§ What you will do
Give back exactly the lines from the "core platform features" line to the final line of the records, and only those, minus any pictures.

(Working data begins)

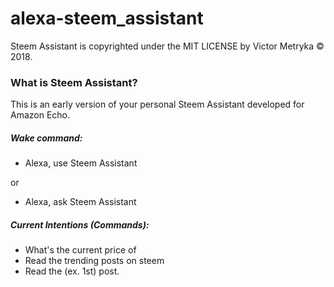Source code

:# alexa-steem_assistant
Steem Assistant is copyrighted under the MIT LICENSE by Victor Metryka © 2018.

### What is Steem Assistant?
This is an early version of your personal Steem Assistant developed for Amazon Echo.

##### Wake command:
- Alexa, use Steem Assistant

or 

- Alexa, ask Steem Assistant <command>

##### Current Intentions (Commands):
- What's the current price of <coin>
- Read the trending posts on steem
- Read the <numeral>(ex. 1st) post.
  
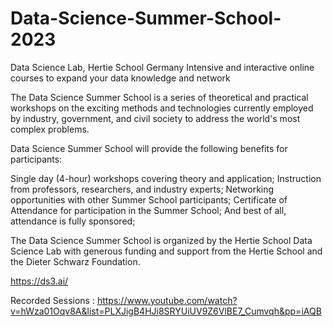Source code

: # Data-Science-Summer-School-2023
Data Science Lab, Hertie School Germany
Intensive and interactive online courses to expand your data knowledge and network

The Data Science Summer School is a series of theoretical and practical workshops on the exciting methods and technologies currently employed by industry, government, and civil society to address the world's most complex problems. 

Data Science Summer School will provide the following benefits for participants:

 Single day (4-hour) workshops covering theory and application;
 Instruction from professors, researchers, and industry experts;
 Networking opportunities with other Summer School participants;
 Certificate of Attendance for participation in the Summer School;
 And best of all, attendance is fully sponsored;
 
The Data Science Summer School is organized by the Hertie School Data Science Lab with generous funding and support from the Hertie School and the Dieter Schwarz Foundation.

https://ds3.ai/


Recorded Sessions : https://www.youtube.com/watch?v=hWza01Oqv8A&list=PLXJigB4HJi8SRYUiUV9Z6VlBE7_Cumvqh&pp=iAQB
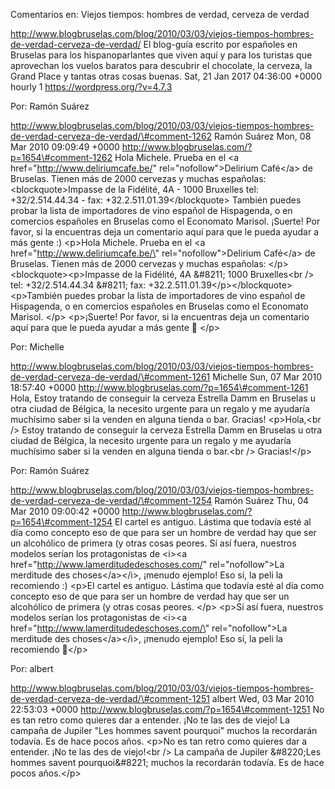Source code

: Comentarios en: Viejos tiempos: hombres de verdad, cerveza de verdad

http://www.blogbruselas.com/blog/2010/03/03/viejos-tiempos-hombres-de-verdad-cerveza-de-verdad/
El blog-guía escrito por españoles en Bruselas para los hispanoparlantes
que viven aquí y para los turistas que aprovechan los vuelos baratos
para descubrir el chocolate, la cerveza, la Grand Place y tantas otras
cosas buenas. Sat, 21 Jan 2017 04:36:00 +0000 hourly 1
https://wordpress.org/?v=4.7.3

Por: Ramón Suárez

http://www.blogbruselas.com/blog/2010/03/03/viejos-tiempos-hombres-de-verdad-cerveza-de-verdad/\#comment-1262
Ramón Suárez Mon, 08 Mar 2010 09:09:49 +0000
http://www.blogbruselas.com/?p=1654\#comment-1262 Hola Michele. Prueba
en el &lt;a href=&quot;http://www.deliriumcafe.be/&quot;
rel=&quot;nofollow&quot;&gt;Delirium Café&lt;/a&gt; de Bruselas. Tienen
más de 2000 cervezas y muchas españolas: &lt;blockquote&gt;Impasse de la
Fidélité, 4A - 1000 Bruxelles tel: +32/2.514.44.34 - fax:
+32.2.511.01.39&lt;/blockquote&gt; También puedes probar la lista de
importadores de vino español de Hispagenda, o en comercios españoles en
Bruselas como el Economato Marisol. ¡Suerte! Por favor, si la encuentras
deja un comentario aquí para que le pueda ayudar a más gente :)
\<p\>Hola Michele. Prueba en el \<a href=\"http://www.deliriumcafe.be/\"
rel=\"nofollow\"\>Delirium Café\</a\> de Bruselas. Tienen más de 2000
cervezas y muchas españolas: \</p\> \<blockquote\>\<p\>Impasse de la
Fidélité, 4A &\#8211; 1000 Bruxelles\<br /\> tel: +32/2.514.44.34
&\#8211; fax: +32.2.511.01.39\</p\>\</blockquote\> \<p\>También puedes
probar la lista de importadores de vino español de Hispagenda, o en
comercios españoles en Bruselas como el Economato Marisol. \</p\>
\<p\>¡Suerte! Por favor, si la encuentras deja un comentario aquí para
que le pueda ayudar a más gente 🙂 \</p\>

Por: Michelle

http://www.blogbruselas.com/blog/2010/03/03/viejos-tiempos-hombres-de-verdad-cerveza-de-verdad/\#comment-1261
Michelle Sun, 07 Mar 2010 18:57:40 +0000
http://www.blogbruselas.com/?p=1654\#comment-1261 Hola, Estoy tratando
de conseguir la cerveza Estrella Damm en Bruselas u otra ciudad de
Bélgica, la necesito urgente para un regalo y me ayudaría muchísimo
saber si la venden en alguna tienda o bar. Gracias! \<p\>Hola,\<br /\>
Estoy tratando de conseguir la cerveza Estrella Damm en Bruselas u otra
ciudad de Bélgica, la necesito urgente para un regalo y me ayudaría
muchísimo saber si la venden en alguna tienda o bar.\<br /\>
Gracias!\</p\>

Por: Ramón Suárez

http://www.blogbruselas.com/blog/2010/03/03/viejos-tiempos-hombres-de-verdad-cerveza-de-verdad/\#comment-1254
Ramón Suárez Thu, 04 Mar 2010 09:00:42 +0000
http://www.blogbruselas.com/?p=1654\#comment-1254 El cartel es antiguo.
Lástima que todavía esté al día como concepto eso de que para ser un
hombre de verdad hay que ser un alcohólico de primera (y otras cosas
peores. Sí así fuera, nuestros modelos serían los protagonistas de
&lt;i&gt;&lt;a href=&quot;http://www.lamerditudedeschoses.com/&quot;
rel=&quot;nofollow&quot;&gt;La merditude des choses&lt;/a&gt;&lt;/i&gt;,
¡menudo ejemplo! Eso sí, la peli la recomiendo :) \<p\>El cartel es
antiguo. Lástima que todavía esté al día como concepto eso de que para
ser un hombre de verdad hay que ser un alcohólico de primera (y otras
cosas peores. \</p\> \<p\>Sí así fuera, nuestros modelos serían los
protagonistas de \<i\>\<a href=\"http://www.lamerditudedeschoses.com/\"
rel=\"nofollow\"\>La merditude des choses\</a\>\</i\>, ¡menudo ejemplo!
Eso sí, la peli la recomiendo 🙂\</p\>

Por: albert

http://www.blogbruselas.com/blog/2010/03/03/viejos-tiempos-hombres-de-verdad-cerveza-de-verdad/\#comment-1251
albert Wed, 03 Mar 2010 22:53:03 +0000
http://www.blogbruselas.com/?p=1654\#comment-1251 No es tan retro como
quieres dar a entender. ¡No te las des de viejo! La campaña de Jupiler
&quot;Les hommes savent pourquoi&quot; muchos la recordarán todavía. Es
de hace pocos años. \<p\>No es tan retro como quieres dar a entender.
¡No te las des de viejo!\<br /\> La campaña de Jupiler &\#8220;Les
hommes savent pourquoi&\#8221; muchos la recordarán todavía. Es de hace
pocos años.\</p\>
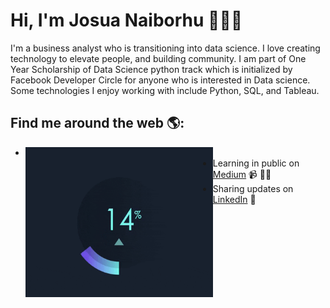 # Hi, I'm Josua Naiborhu 👋🏾‍💻

I'm a business analyst who is transitioning into data science. I love creating technology to elevate people, and building community. I am part of One Year Scholarship of Data Science python track which is initialized by Facebook Developer Circle for anyone who is interested in Data science. Some technologies I enjoy working with include Python, SQL, and Tableau.


## Find me around the web 🌎: 
- <img align="left" width="300" height="240" src="https://github.com/naiborhujosua/naiborhujosua/blob/master/giphy.gif?raw=true"></a>
- Learning in public on <a href="https://medium.com/@naiborhujosua">Medium</a> 📹 ✍🏾
- Sharing updates on <a href="https://www.linkedin.com/in/josuanaiborhu/">LinkedIn</a> 💼
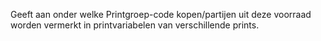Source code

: Geeft aan onder welke Printgroep-code kopen/partijen uit deze voorraad worden vermerkt in printvariabelen van verschillende prints.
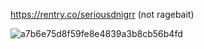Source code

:https://rentry.co/seriousdnigrr (not ragebait)

![a7b6e75d8f59fe8e4839a3b8cb56b4fd](https://github.com/user-attachments/assets/48151fe6-4689-4693-bbaf-8e0b0e238cb9)

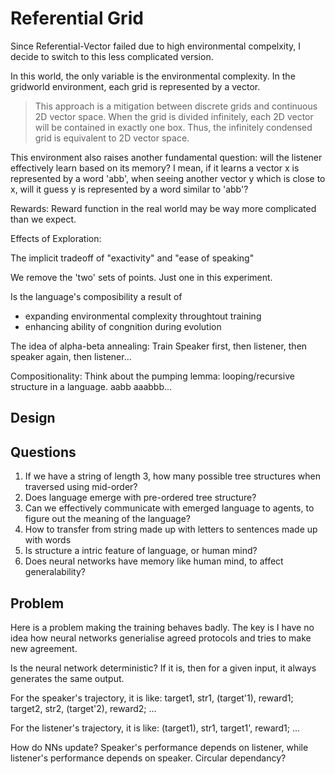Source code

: # Referential Grid
Since Referential-Vector failed due to high environmental compelxity, I decide to switch to this less complicated version.

In this world, the only variable is the environmental complexity. In the gridworld environment, each grid is represented by a vector.

> This approach is a mitigation between discrete grids and continuous 2D vector space. When the grid is divided infinitely, each 2D vector will be contained in exactly one box. Thus, the infinitely condensed grid is equivalent to 2D vector space.

This environment also raises another fundamental question: will the listener effectively learn based on its memory? I mean, if it learns a vector x is represented by a word 'abb', when seeing another vector y which is close to x, will it guess y is represented by a word similar to 'abb'?

Rewards:
Reward function in the real world may be way more complicated than we expect.

Effects of Exploration:

The implicit tradeoff of "exactivity" and "ease of speaking"



We remove the 'two' sets of points. Just one in this experiment.

Is the language's composibility a result of
- expanding environmental complexity throughtout training
- enhancing ability of congnition during evolution

The idea of alpha-beta annealing:
Train Speaker first, then listener, then speaker again, then listener...



Compositionality:
Think about the pumping lemma: looping/recursive structure in a language.
aabb
aaabbb...

## Design


## Questions
1. If we have a string of length 3, how many possible tree structures when traversed using mid-order?
2. Does language emerge with pre-ordered tree structure?
3. Can we effectively communicate with emerged language to agents, to figure out the meaning of the language?
4. How to transfer from string made up with letters to sentences made up with words
5. Is structure a intric feature of language, or human mind?
6. Does neural networks have memory like human mind, to affect generalability?

## Problem
Here is a problem making the training behaves badly. The key is I have no idea how neural networks generialise agreed protocols and tries to make new agreement. 

Is the neural network deterministic? If it is, then for a given input, it always generates the same output.

For the speaker's trajectory, it is like: 
target1, str1, (target'1), reward1;
target2, str2, (target'2), reward2;
...

For the listener's trajectory, it is like:
(target1), str1, target1', reward1;
...

How do NNs update? Speaker's performance depends on listener, while listener's performance depends on speaker. Circular dependancy?

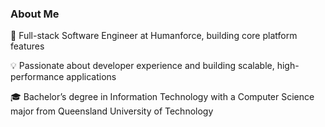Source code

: ### About Me

🚀 Full-stack Software Engineer at Humanforce, building core platform features

💡 Passionate about developer experience and building scalable, high-performance applications

🎓 Bachelor’s degree in Information Technology with a Computer Science major from Queensland University of Technology
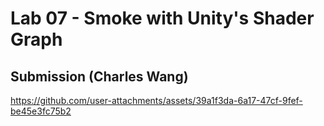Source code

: # Lab 07 - Smoke with Unity's Shader Graph

## Submission (Charles Wang)

https://github.com/user-attachments/assets/39a1f3da-6a17-47cf-9fef-be45e3fc75b2
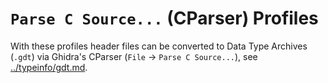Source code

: # `Parse C Source...` (CParser) Profiles

With these profiles header files can be converted to Data Type Archives (`.gdt`)
via Ghidra's CParser (`File` -> `Parse C Source...`), see [../typeinfo/gdt.md](../typeinfo/gdt.md).

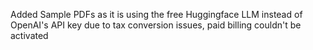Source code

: Added Sample PDFs as it is using the free Huggingface LLM instead of OpenAI's API key due to tax conversion issues, paid billing couldn't be activated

(Working data ends)

§ Exercise output
🚀 Full-stack Software Engineer at Humanforce, building core platform features

💡 Passionate about developer experience and building scalable, high-performance applications

🎓 Bachelor’s degree in Information Technology with a Computer Science major from Queensland University of Technology
Source code

: # Lab 07 - Smoke with Unity's Shader Graph

## Submission (Charles Wang)

https://github.com/user-attachments/assets/39a1f3da-6a17-47cf-9fef-be45e3fc75b2
Source code

: # `Parse C Source...` (CParser) Profiles

With these profiles header files can be converted to Data Type Archives (`.gdt`)
via Ghidra's CParser (`File` -> `Parse C Source...`), see [../typeinfo/gdt.md](../typeinfo/gdt.md).

Source code

: Added Sample PDFs as it is using the free Huggingface LLM instead of OpenAI's API key due to tax conversion issues, paid billing couldn't be activated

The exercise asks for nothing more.